SingingEels : Development Community & Resource

Login

Articles

  • ADO.NET (2)
  • ASP.NET (36)
  • LINQ (5)
  • Security (2)
  • Silverlight (3)
  • SQL (7)
  • Standards (5)
  • WCF (2)

Syndication

  • Articles RSS
  • Blogs RSS

Contribute

  • Our Authors List
  • Member Sign-Up
  • Suggestions Box

Understanding SQL: Many to Many Relationships

(Aug 03 2007 - 08:18:15 PM by Timothy Khouri) - [print article]

In the world of relational data, many-to-many relationships are one of the hardest concepts to understand and implement correctly. Quite likely the scenario will arise for a developer to decide whether to support a one-to-many or a many-to-many schema, and out of fear we crumble to an "easy" design. This article will use real world scenarios to show how and why to use a many-to-many relationship as well as how to achieve perfect performance.

There are many situations that would call for a many-to-many schema. You might have a table of "Stores" and a table of "Managers" and your company might to allow managers to switch between stores. This would require that a store could have more than one manger, and a manger could belong to more than one store (thus, many to many). Or you could consider this scenario:

You're building an application for a customer support center that takes phone calls for a cable company. When a customer calls in to complain about their fuzzy T.V. reception and also they want to upgrade their high-speed internet access, the customer service representative will need to open up two "tickets"; one for the fuzzy reception problem, and one for the high-speed upgrade.

In this scenario we are dealing with two things: phone calls and support tickets.

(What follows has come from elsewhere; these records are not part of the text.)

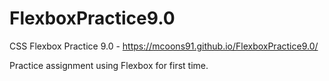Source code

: # FlexboxPractice9.0
CSS Flexbox Practice 9.0 - https://mcoons91.github.io/FlexboxPractice9.0/

Practice assignment using Flexbox for first time.
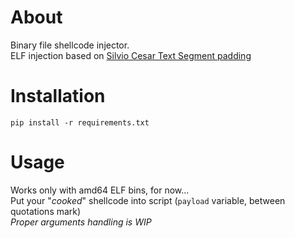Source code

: # About
Binary file shellcode injector.  
ELF injection based on [Silvio Cesar Text Segment padding](https://web.archive.org/web/20131008165947/http://vxheaven.org/lib/vsc01.html)  

# Installation
`pip install -r requirements.txt`

# Usage
Works only with amd64 ELF bins, for now...  
Put your "*cooked*" shellcode into script (`payload` variable, between quotations mark)  
*Proper arguments handling is WIP*
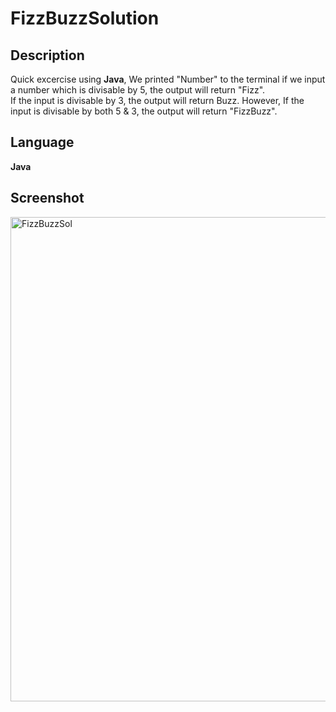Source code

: # FizzBuzzSolution
<h2>Description</h2>
<p>Quick excercise using <b>Java</b>, We printed "Number" to the terminal
if we input a number which is divisable by 5, the output will return "Fizz". <br>If the input is divisable by 3, the output will return Buzz. However, If the input is divisable by both 5 & 3, the output will return "FizzBuzz".</p>
<h2>Language</h2>
<p><b>Java</b></p>
<h2>Screenshot</h2>
<img width="775" alt="FizzBuzzSol" src="https://github.com/Samismail2010/FizzBuzzSolution/assets/88996409/28c2867b-d1f1-47fd-93c8-a86c6308b6e7">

So when the customer calls back the next day about the internet upgrade, we will want to associate that phone call with the second ticket we opened. Likewise, when they call back again the next day about the fuzzy reception, we want to associate that phone call with the first ticket we opened. Let's see how we can accomplish this many-to-many relationship in SQL. We'll learn:

  • How to create tables that support a many-to-many relationship.
  • What indexes should be created for the best performance.
  • How to report by phone calls or by tickets (either side of the relationship).

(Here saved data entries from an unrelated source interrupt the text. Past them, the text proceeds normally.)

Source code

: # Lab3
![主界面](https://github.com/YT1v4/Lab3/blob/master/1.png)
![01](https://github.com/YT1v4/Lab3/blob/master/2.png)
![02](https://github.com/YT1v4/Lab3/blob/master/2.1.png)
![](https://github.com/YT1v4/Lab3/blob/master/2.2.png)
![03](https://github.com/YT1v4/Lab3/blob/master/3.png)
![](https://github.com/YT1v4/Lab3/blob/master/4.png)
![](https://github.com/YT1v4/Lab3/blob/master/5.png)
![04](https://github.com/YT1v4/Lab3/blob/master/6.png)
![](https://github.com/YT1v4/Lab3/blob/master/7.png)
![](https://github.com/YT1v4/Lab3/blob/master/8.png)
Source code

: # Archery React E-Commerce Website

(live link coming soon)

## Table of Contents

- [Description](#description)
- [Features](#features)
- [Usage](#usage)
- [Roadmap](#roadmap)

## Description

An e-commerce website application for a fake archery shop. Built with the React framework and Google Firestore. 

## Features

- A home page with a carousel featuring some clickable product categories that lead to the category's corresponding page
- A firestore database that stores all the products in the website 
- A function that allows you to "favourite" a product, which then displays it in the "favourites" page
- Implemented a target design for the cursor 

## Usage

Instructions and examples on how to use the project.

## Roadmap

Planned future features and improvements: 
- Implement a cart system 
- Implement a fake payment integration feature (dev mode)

How to Make a Many-to-Many Schema

The first piece in making our tables is to define the two entities (or tables) and then we can join them together by their IDs in a third "linker" table. For the example we are going to use we'll need to very simple tables: PhoneCalls and Tickets. We'll keep it simple so as not to get lost in the illustration, but instead to focus on the many-to-many relationship concept. Here is the schema of the two tables:

-- This table will hold our phone calls.
CREATE TABLE dbo.PhoneCalls
(
   ID INT IDENTITY(1, 1) NOT NULL,
   CallTime DATETIME NOT NULL DEFAULT GETDATE(),
   CallerPhoneNumber CHAR(10) NOT NULL
)

-- This table will hold our "tickets" (or cases).

CREATE TABLE dbo.Tickets
(
   ID INT IDENTITY(1, 1) NOT NULL,
   CreatedTime DATETIME NOT NULL DEFAULT GETDATE(),
   Subject VARCHAR(250) NOT NULL,
   Notes VARCHAR(8000) NOT NULL,
   Completed BIT NOT NULL DEFAULT 0
)

If we only wanted to support one-to-one functionality we would simply put a "PhoneCallID" field in the Tickets table and make the rule that you can't have a ticket without a phone call. But instead, we want to allow multiple tickets to be created on one phone call, and we want to allow many phone calls to be associated with a single ticket. To do that we'll need to build this linker table:

-- This table will link a phone call with a ticket.
CREATE TABLE dbo.PhoneCalls_Tickets
(
   PhoneCallID INT NOT NULL,
   TicketID INT NOT NULL
)

That's all we need to make our many-to-many schema work. First we would insert a record into the PhoneCalls table. Then, when the caller explains the situation, the customer service rep would enter a record into the Tickets table and the system would insert a link (the ID of the phone call and the ID of the ticket) into the linker table. Eventually though this table is going to be big, and will begin to perform slowly in views and reports. Let’s now look at how to make the perfect indexes for performance on both sides of the relationship:

Perfect Many-to-Many Indexes

Without a proper understanding of SQL indexes, most people would either add an arbitrary column to the linker table and make that the primary key (which doesn't help us at all), or they might make a composite primary key of PhoneCallID and TicketID. This index will help a lot; it makes sure that there are no duplicates and it gives us a lot of speed when searching or joining to the PhoneCalls table. But what if we wanted to query by the TicketID?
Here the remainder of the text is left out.